Samochód należący do ambasady Rosji w Polsce dachował w sobotę wieczorem na warszawskiej Wisłostradzie. Na zjeździe z wiaduktu nad ulicą Krasińskiego jadąca z Łomianek w stronę Śródmieścia Dacia wypadła z drogi i uderzyła w bariery energochłonne.
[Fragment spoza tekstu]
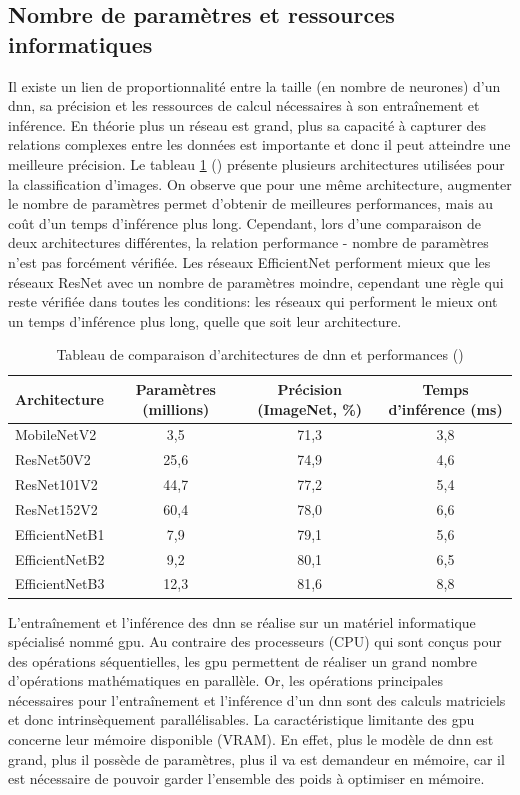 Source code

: \subsection{Nombre de paramètres et ressources informatiques}
Il existe un lien de proportionnalité entre la taille (en nombre de neurones) d'un \gls{dnn}, sa précision et les ressources de calcul nécessaires à son entraînement et inférence. En théorie plus un réseau est grand, plus sa capacité à capturer des relations complexes entre les données est importante et donc il peut atteindre une meilleure précision. Le tableau \ref{table:dnn-size} (\cite{chollet_keras_2023}) présente plusieurs architectures utilisées pour la classification d'images. On observe que pour une même architecture, augmenter le nombre de paramètres permet d'obtenir de meilleures performances, mais au coût d'un temps d'inférence plus long. Cependant, lors d'une comparaison de deux architectures différentes, la relation performance - nombre de paramètres n'est pas forcément vérifiée. Les réseaux EfficientNet performent mieux que les réseaux ResNet avec un nombre de paramètres moindre, cependant une règle qui reste vérifiée dans toutes les conditions: les réseaux qui performent le mieux ont un temps d'inférence plus long, quelle que soit leur architecture.

\begin{table}[!ht]
\centering
\begin{tabular}{|l|c|c|c|} 
 \hline
 Architecture & Paramètres (millions) & Précision (ImageNet, \%)  & Temps d'inférence (ms) \\
 \hline
MobileNetV2 & 3,5 & 71,3 & 3,8 \\
\hline
ResNet50V2 & 25,6 & 74,9 & 4,6 \\ 
ResNet101V2 & 44,7 & 77,2 & 5,4 \\ 
ResNet152V2 & 60,4 & 78,0 & 6,6 \\
\hline
EfficientNetB1 & 7,9 & 79,1 & 5,6 \\
EfficientNetB2 & 9,2 & 80,1& 6,5 \\
EfficientNetB3 & 12,3 & 81,6 & 8,8 \\
 \hline
\end{tabular}
\caption{Tableau de comparaison d'architectures de \gls{dnn} et performances (\cite{chollet_keras_2023})}
\label{table:dnn-size}
\end{table}

L'entraînement et l'inférence des \gls{dnn} se réalise sur un matériel informatique spécialisé nommé \gls{gpu}. Au contraire des processeurs (CPU) qui sont conçus pour des opérations séquentielles, les \gls{gpu} permettent de réaliser un grand nombre d'opérations mathématiques en parallèle. Or, les opérations principales nécessaires pour l'entraînement et l'inférence d'un \gls{dnn} sont des calculs matriciels et donc intrinsèquement parallélisables. La caractéristique limitante des \gls{gpu} concerne leur mémoire disponible (VRAM). En effet, plus le modèle de \gls{dnn} est grand, plus il possède de paramètres, plus il va est demandeur en mémoire, car il est nécessaire de pouvoir garder l'ensemble des poids à optimiser en mémoire. 


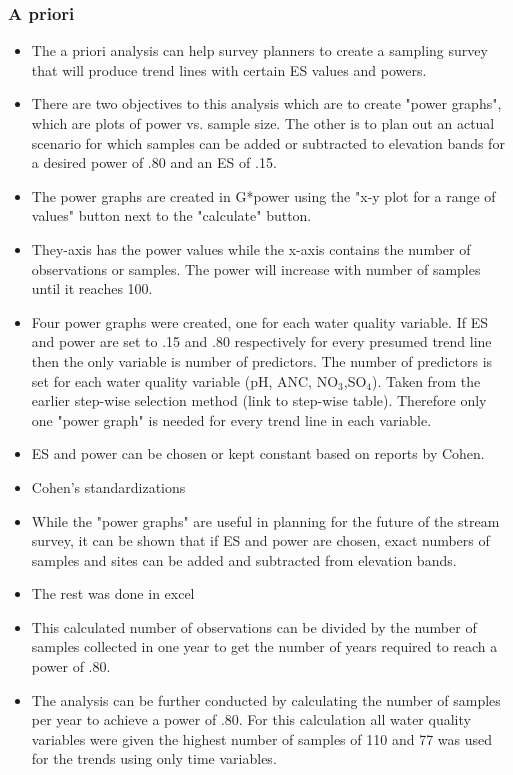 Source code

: \subsubsection{A priori}
\begin{itemize}
	\item The a priori analysis can help survey planners to create a sampling survey that will produce trend lines with certain ES values and powers.
	\item There are two objectives to this analysis which are to create "power graphs", which are plots of power vs. sample size.  The other is to plan out an actual scenario for which samples can be added or subtracted to elevation bands for a desired power of .80 and an ES of .15.
	\item The power graphs are created in G*power using the "x-y plot for a range of values" button next to the "calculate" button.
	\item They-axis has the power values while the x-axis contains the number of observations or samples.  The power will increase with number of samples until it reaches 100.
	\item Four power graphs were created, one for each water quality variable.  If ES and power are set to .15 and .80 respectively for every presumed trend line then the only variable is number of predictors.  The number of predictors is set for each water quality variable (pH, ANC, NO$_3$,SO$_4$).  Taken from the earlier step-wise selection method (link to step-wise table).  Therefore only one "power graph" is needed for every trend line in each variable.
	\item ES and power can be chosen or kept constant based on reports by Cohen.
	\item Cohen's standardizations
	\item While the "power graphs" are useful in planning for the future of the stream survey, it can be shown that if ES and power are chosen, exact numbers of samples and sites can be added and subtracted from elevation bands.
	\item The rest was done in excel
	\item This calculated number of observations can be divided by the number of samples collected in one year to get the number of years required to reach a power of .80.
	\item The analysis can be further conducted by calculating the number of samples per year to achieve a power of .80.  For this calculation all water quality variables were given the highest number of samples of 110 and 77 was used for the trends using only time variables.

\end{itemize}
Elementy tych barier trafiły w inne auta jadące z naprzeciwka.

  • Kierowca Dacii, będący pracownikiem technicznym ambasady Rosji, stracił panowanie nad pojazdem z nieznanych przyczyn.
  • Auto uderzyło w bariery energochłonne, a elementy uszkodzonego pojazdu trafiły w samochody jadące z naprzeciwka.
  • Wszyscy uczestnicy zdarzenia byli trzeźwi.
  • Kierowca samochodu ambasady został ukarany mandatem.
  • Po więcej aktualnych informacji zapraszamy na RMF24.pl.

Do kolizji na Wisłostradzie doszło w sobotni wieczór, chwilę po godzinie 19. Kierowca Dacii z nieznanych przyczyn stracił panowanie nad autem, po czym uderzył w bariery energochłonne.

Policja o kolizji na Wisłostradzie: Kierowca był pracownikiem rosyjskiej ambasady

Aspirant Kamil Sobótka ze stołecznej komendy potwierdził reporterowi RMF FM Kacprowi Wróblewskiemu, że samochód, który wypadł z drogi należał do ambasady Federacji Rosyjskiej. Podkreślił, że kierujący nie był dyplomatą, lecz pracownikiem technicznym tej placówki. 

Wszyscy kierowcy, którzy brali udział w zderzeniu na Wisłostradzie, byli trzeźwi. Nikt nie trafił do szpitala, a prowadzący auto należące do rosyjskiej ambasady, które wypadło z drogi, został ukarany mandatem. 

Wiadomo, że elementy uszkodzeń trafiły w auta, które jechały z naprzeciwka. Groźnie wyglądająca kraksa, którą ostatecznie zakwalifikowano jednak jako kolizję, miała miejsce na zjeździe z wiaduktu nad skrzyżowaniem z ul. Krasińskiego na Wisłostradzie w Warszawie.

Na miejscu interweniowały służby - straż pożarna, policja i pogotowie ratunkowe. Zabezpieczono teren zdarzenia, zaś strażacy odłączyli zasilanie w pojazdach, a także usunęli rozlane płyny eksploatacyjne. Po usunięciu z jezdni elementów, które uległy uszkodzenia, przywrócono ruch drogowy na Wisłostradzie.